**Goal of the exercise:** Every line in the records below between the one holding "3. **Multi-signature Setup**: Configure" and the one holding "## Conclusion", inclusive, is to be set down exactly; all other lines are to be left out.

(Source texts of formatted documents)
....
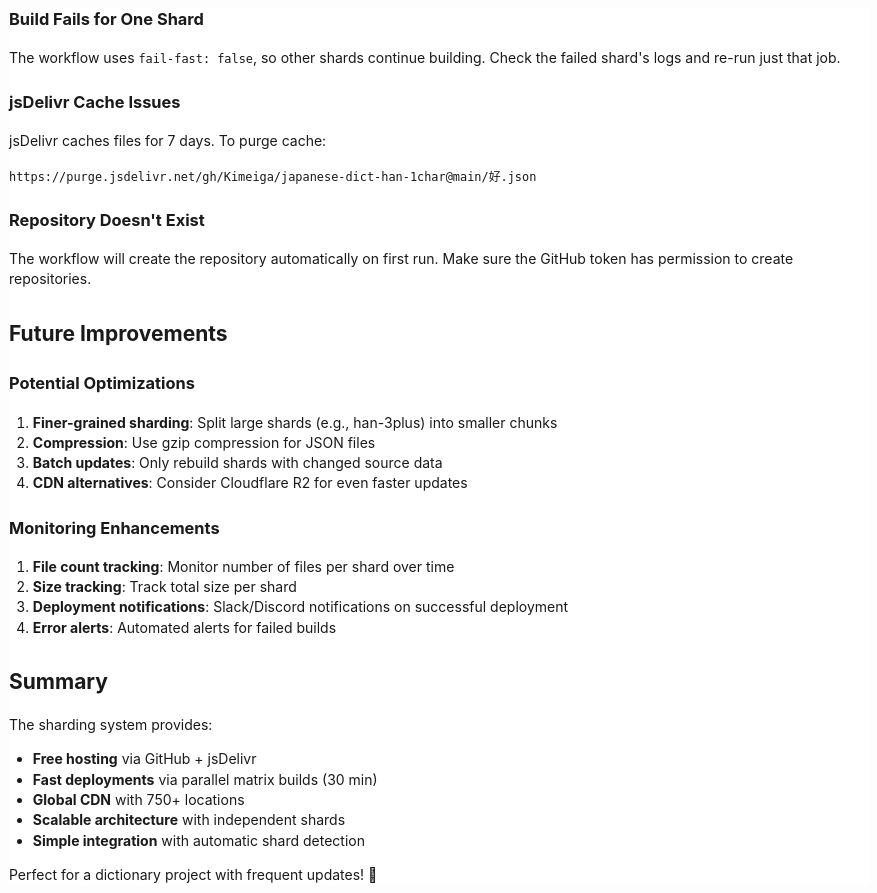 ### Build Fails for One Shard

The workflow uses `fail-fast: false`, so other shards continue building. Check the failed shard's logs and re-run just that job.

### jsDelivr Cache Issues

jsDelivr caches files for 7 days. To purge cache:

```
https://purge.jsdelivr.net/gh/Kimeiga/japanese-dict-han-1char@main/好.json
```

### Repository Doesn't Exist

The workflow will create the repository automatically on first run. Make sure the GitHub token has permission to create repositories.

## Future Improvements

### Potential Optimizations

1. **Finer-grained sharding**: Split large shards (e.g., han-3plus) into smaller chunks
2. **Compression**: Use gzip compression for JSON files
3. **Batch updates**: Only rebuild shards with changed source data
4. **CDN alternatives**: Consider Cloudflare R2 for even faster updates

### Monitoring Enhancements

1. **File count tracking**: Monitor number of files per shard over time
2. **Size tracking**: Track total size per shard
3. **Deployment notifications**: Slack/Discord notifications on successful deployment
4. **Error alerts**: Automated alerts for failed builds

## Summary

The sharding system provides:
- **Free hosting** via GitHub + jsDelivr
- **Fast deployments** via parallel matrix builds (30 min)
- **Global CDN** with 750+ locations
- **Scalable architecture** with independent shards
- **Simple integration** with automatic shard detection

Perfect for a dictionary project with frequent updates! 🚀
....
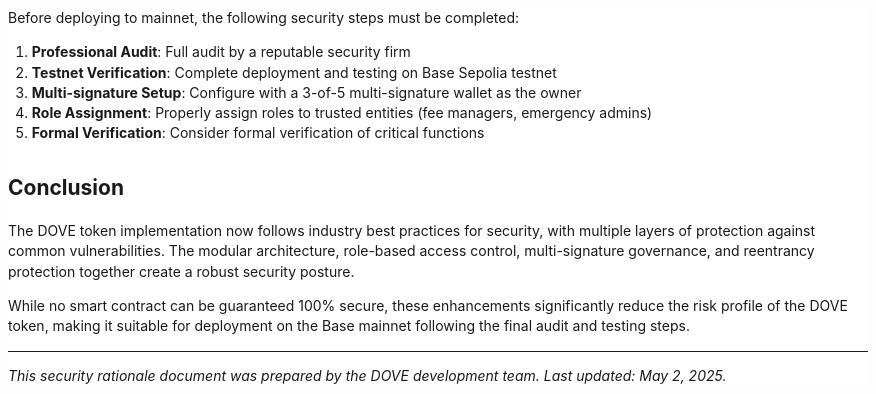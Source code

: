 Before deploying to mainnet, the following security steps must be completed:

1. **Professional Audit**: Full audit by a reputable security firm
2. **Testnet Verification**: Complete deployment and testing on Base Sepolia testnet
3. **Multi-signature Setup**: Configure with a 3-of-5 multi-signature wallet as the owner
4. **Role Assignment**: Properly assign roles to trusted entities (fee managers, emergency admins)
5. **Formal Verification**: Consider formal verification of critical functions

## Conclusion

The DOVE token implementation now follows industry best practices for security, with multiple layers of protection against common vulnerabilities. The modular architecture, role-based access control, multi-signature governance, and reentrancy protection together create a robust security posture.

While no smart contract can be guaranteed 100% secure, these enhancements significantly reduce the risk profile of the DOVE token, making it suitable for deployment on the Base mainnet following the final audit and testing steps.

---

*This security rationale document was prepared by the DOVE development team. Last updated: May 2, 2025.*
....
**Answer for the task:**
3. **Multi-signature Setup**: Configure with a 3-of-5 multi-signature wallet as the owner
4. **Role Assignment**: Properly assign roles to trusted entities (fee managers, emergency admins)
5. **Formal Verification**: Consider formal verification of critical functions

## Conclusion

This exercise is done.